You may also be interested in GitHub - FluxML/Flux.jl: Relax! Flux is the ML library that doesn't make you tensor, GitHub - malmaud/TensorFlow.jl: A Julia wrapper for TensorFlow, and GitHub - cstjean/ScikitLearn.jl: Julia implementation of the scikit-learn API https://cstjean.github.io/ScikitLearn.jl/dev/.

I am also a bit lost on the current state of affairs.

I think there are currently 3 interface packages for machine learning / modeling interfaces: StatsBase.jl, MLBase.jl, and ScikitLearnBase.jl and the functions defined in those are (not surprisingly) partly overlapping (especially fit!() and predict()).

They differ in their focus but seem to have enough overlap that it seems like a fragmentation (akin to the one in data ecosystem) with different algorithm packages extending different one(s) of the above. I would appreciate if someone familiar with it would give a brief overview about the current state and (if possible) where it is heading.

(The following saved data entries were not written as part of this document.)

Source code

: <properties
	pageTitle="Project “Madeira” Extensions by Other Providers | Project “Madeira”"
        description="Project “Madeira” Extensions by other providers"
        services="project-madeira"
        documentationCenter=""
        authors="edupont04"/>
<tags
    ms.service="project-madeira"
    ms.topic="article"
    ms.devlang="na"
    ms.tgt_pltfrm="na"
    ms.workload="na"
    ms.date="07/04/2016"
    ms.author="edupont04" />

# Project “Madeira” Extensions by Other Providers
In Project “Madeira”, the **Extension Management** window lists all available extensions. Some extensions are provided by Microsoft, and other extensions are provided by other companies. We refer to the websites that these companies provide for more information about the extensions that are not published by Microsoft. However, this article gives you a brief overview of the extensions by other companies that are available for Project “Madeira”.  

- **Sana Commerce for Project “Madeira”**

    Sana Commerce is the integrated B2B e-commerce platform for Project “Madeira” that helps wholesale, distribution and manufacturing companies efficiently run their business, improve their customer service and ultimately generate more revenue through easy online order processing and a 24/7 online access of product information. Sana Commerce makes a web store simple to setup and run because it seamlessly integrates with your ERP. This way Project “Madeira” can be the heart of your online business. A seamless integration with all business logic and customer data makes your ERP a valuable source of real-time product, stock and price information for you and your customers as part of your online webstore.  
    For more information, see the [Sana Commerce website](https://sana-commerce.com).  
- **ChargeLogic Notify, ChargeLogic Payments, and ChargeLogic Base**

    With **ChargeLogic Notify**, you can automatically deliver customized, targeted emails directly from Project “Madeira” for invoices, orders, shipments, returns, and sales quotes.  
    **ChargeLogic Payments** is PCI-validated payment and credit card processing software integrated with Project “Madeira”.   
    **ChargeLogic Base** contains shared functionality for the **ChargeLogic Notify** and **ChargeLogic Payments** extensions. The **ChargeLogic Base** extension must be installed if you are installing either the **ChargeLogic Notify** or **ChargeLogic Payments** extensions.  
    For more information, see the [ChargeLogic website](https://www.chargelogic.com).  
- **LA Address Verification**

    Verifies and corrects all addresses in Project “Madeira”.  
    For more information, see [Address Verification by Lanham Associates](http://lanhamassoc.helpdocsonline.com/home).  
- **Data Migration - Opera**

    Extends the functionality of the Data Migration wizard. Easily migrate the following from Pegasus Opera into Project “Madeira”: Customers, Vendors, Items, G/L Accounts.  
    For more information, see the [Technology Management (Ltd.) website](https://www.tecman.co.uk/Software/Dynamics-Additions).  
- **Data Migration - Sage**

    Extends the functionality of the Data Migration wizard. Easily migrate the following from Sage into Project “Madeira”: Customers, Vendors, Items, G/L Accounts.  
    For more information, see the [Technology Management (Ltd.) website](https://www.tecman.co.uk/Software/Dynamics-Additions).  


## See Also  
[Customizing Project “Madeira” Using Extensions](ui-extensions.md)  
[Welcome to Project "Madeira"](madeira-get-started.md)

Will there be a common main interface soon that each new algorithm should implement to take advantage of (to be developed) general purpose packages for feature selection, hyperparameter tuning etc?

ScikitLearn.jl author here. I started that project in part because it felt like StatsBase’s interface wasn’t consistent enough (across packages) to be usable at the time (eg. there were some very long github issues over whether the input matrices to fit! and transform ought to be N_sample X N_feature or N_feature X N_sample). Even today, the description of fit! is Fit a statistical model in-place., which leaves too much unspecified IMO.

ScikitLearn.jl is pretty… I don’t want to say “mature”, but maybe, “complete”? It does what it says on the box. Its interface has been implemented in a few Julia packages, and anyone is welcome to add their package to the list

TBH, I haven’t followed JuliaML. We talked last year about making its interface compatible with ScikitLearn.jl. Nothing has come out of it yet, but I’d be happy to consider a proposal.

2 Likes

Frankly I still use ScikitLearn.jl more often than not. I find it to be quite reliable. It would be nice to see more pure Julia machine learning though. It actually seems like a relatively fun thing to work on, but unfortunately I don’t really have the time.

2 Likes

JuliaML was essentially created out of a collection of people experimenting with learning algorithms. As such, it’s mostly a set of low-level tools which aid in writing algorithms.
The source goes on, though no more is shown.